- Location: South Australia
- Nearest city: Port Lincoln
- Coordinates: 34°34′59″S 136°16′26″E﻿ / ﻿34.58306°S 136.27389°E
- Area: 476.90 km^{2} (184.13 sq mi)
- Established: 1972
- Governing body: Department for Environment and Water
- Website: Official website

= Sir Joseph Banks Group Conservation Park =

Protected area in South Australia

Sir Joseph Banks Group Conservation Park is a protected area in the Australian state of South Australia located on the Sir Joseph Banks Group in Spencer Gulf about 25 km east-northeast of Port Lincoln.

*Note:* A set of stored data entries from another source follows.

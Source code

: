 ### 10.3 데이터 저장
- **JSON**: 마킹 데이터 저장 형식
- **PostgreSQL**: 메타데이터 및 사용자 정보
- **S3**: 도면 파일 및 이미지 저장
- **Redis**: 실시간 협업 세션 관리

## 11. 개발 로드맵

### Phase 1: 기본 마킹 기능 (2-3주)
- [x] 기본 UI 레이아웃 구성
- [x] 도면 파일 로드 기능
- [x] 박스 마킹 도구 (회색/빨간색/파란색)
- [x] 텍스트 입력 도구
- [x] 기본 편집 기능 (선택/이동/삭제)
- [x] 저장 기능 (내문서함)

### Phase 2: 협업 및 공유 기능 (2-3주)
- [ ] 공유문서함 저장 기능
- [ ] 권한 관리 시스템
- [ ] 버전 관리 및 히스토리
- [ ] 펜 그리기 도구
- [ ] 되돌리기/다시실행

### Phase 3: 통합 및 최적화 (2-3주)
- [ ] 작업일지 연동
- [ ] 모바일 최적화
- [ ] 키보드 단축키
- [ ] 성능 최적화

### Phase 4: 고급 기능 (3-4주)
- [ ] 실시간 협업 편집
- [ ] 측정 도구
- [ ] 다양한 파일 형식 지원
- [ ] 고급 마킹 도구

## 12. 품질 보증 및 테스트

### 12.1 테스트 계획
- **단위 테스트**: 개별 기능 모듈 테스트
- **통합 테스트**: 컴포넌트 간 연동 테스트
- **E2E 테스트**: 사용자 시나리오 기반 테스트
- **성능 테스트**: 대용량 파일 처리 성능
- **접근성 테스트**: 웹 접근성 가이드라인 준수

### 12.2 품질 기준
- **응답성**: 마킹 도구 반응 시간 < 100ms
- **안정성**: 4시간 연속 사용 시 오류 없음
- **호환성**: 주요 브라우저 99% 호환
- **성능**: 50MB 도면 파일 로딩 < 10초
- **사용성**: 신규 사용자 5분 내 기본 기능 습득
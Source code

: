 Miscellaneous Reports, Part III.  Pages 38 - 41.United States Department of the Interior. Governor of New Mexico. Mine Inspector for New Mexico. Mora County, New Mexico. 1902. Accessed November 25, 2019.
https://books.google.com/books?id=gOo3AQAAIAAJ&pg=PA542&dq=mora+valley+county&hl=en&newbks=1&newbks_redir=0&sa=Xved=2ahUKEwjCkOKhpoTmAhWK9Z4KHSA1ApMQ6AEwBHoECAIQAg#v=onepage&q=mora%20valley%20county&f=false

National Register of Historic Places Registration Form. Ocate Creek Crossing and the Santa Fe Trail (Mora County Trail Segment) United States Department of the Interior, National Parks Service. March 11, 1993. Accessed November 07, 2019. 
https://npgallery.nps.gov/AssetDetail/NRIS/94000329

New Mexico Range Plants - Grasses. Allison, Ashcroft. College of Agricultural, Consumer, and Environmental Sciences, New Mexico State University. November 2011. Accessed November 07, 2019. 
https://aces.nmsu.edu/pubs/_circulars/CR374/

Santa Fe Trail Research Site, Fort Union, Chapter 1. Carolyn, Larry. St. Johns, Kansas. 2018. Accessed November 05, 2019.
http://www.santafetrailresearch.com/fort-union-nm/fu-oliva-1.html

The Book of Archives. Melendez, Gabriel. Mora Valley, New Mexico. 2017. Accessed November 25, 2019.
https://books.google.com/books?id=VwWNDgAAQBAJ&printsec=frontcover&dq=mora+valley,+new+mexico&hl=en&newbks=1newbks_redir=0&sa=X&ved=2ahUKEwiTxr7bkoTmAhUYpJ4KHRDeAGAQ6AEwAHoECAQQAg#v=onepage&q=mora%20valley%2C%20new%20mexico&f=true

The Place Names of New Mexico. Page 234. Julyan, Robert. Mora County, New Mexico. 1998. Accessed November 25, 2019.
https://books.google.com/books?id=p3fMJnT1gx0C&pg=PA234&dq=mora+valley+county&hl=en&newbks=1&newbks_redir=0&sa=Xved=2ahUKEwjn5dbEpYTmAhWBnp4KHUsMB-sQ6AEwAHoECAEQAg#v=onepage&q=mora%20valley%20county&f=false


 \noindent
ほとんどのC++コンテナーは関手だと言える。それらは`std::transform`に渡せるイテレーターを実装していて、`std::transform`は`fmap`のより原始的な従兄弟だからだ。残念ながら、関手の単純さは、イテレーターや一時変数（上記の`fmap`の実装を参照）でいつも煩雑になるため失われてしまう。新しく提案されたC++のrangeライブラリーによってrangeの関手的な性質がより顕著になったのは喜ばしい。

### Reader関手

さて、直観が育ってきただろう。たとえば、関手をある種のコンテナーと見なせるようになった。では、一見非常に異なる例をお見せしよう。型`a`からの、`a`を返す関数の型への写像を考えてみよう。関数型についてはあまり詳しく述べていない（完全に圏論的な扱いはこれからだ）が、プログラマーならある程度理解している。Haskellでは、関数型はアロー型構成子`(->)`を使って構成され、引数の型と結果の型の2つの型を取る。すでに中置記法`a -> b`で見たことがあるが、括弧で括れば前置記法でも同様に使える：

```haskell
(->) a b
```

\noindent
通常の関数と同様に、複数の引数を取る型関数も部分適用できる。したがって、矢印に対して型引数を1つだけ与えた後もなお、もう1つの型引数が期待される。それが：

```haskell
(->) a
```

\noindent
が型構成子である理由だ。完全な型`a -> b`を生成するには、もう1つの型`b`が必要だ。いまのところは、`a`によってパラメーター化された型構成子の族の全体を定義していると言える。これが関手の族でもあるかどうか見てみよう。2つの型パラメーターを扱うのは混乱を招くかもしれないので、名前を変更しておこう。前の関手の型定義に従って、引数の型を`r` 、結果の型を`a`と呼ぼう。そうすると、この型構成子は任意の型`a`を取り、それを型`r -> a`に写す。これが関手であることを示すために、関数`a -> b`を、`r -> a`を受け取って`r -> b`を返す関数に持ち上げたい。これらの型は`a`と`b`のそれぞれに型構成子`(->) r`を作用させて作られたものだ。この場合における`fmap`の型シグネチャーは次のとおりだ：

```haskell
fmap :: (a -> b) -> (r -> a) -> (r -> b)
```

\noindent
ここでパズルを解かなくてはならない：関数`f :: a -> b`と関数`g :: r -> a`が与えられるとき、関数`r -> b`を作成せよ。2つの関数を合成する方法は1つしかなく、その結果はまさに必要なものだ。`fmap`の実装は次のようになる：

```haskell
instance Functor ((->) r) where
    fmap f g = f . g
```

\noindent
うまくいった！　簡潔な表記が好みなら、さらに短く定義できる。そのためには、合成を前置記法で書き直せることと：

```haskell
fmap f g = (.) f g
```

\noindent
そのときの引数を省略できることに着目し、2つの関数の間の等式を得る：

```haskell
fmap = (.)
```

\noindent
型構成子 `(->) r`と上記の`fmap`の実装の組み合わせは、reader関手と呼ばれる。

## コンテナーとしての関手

The conservation park of which specific islands had been previously declared as Flora and Fauna Reserves under statutes in force prior to 1972, was proclaimed in 1972 under the National Parks and Wildlife Act 1972. It was declared ‘primarily for the conservation of Cape Barren geese (which had suffered severe population declines during the middle of 20th century, from hunting), and to protect marine mammal habitat’. As of 1996, the conservation park did not include Spilsby island which is privately owned and ‘lighthouse reserves’ on other islands while the following islands have been added post-declaration - Reevesby Island which was added in 1974 and Dangerous Reef which was added in 1989. The conservation park was subsequently extended to include the waters within 2 nmi of the shoreline of all islands in the group and Dangerous Reef via a declaration under the National Parks and Wildlife Act 1972 for the purpose of regulating and managing great white shark berleying activities. The conservation park is classified as an IUCN Category Ia protected area.